■ Action item: Set down the data below in full, exactly as it reads, but without the pictures.

- - -

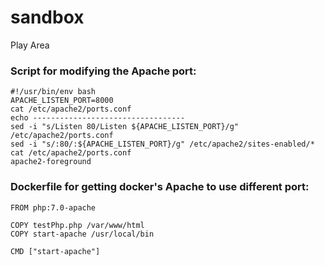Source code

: # sandbox
Play Area

### Script for modifying the Apache port:
``` 
#!/usr/bin/env bash
APACHE_LISTEN_PORT=8000
cat /etc/apache2/ports.conf
echo ----------------------------------
sed -i "s/Listen 80/Listen ${APACHE_LISTEN_PORT}/g" /etc/apache2/ports.conf
sed -i "s/:80/:${APACHE_LISTEN_PORT}/g" /etc/apache2/sites-enabled/*
cat /etc/apache2/ports.conf
apache2-foreground
```

### Dockerfile for getting docker's Apache to use different port:
```
FROM php:7.0-apache

COPY testPhp.php /var/www/html
COPY start-apache /usr/local/bin

CMD ["start-apache"]
```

- - -

■ Worked solution:
Source code

: # sandbox
Play Area

### Script for modifying the Apache port:
``` 
#!/usr/bin/env bash
APACHE_LISTEN_PORT=8000
cat /etc/apache2/ports.conf
echo ----------------------------------
sed -i "s/Listen 80/Listen ${APACHE_LISTEN_PORT}/g" /etc/apache2/ports.conf
sed -i "s/:80/:${APACHE_LISTEN_PORT}/g" /etc/apache2/sites-enabled/*
cat /etc/apache2/ports.conf
apache2-foreground
```

### Dockerfile for getting docker's Apache to use different port:
```
FROM php:7.0-apache

COPY testPhp.php /var/www/html
COPY start-apache /usr/local/bin

CMD ["start-apache"]
```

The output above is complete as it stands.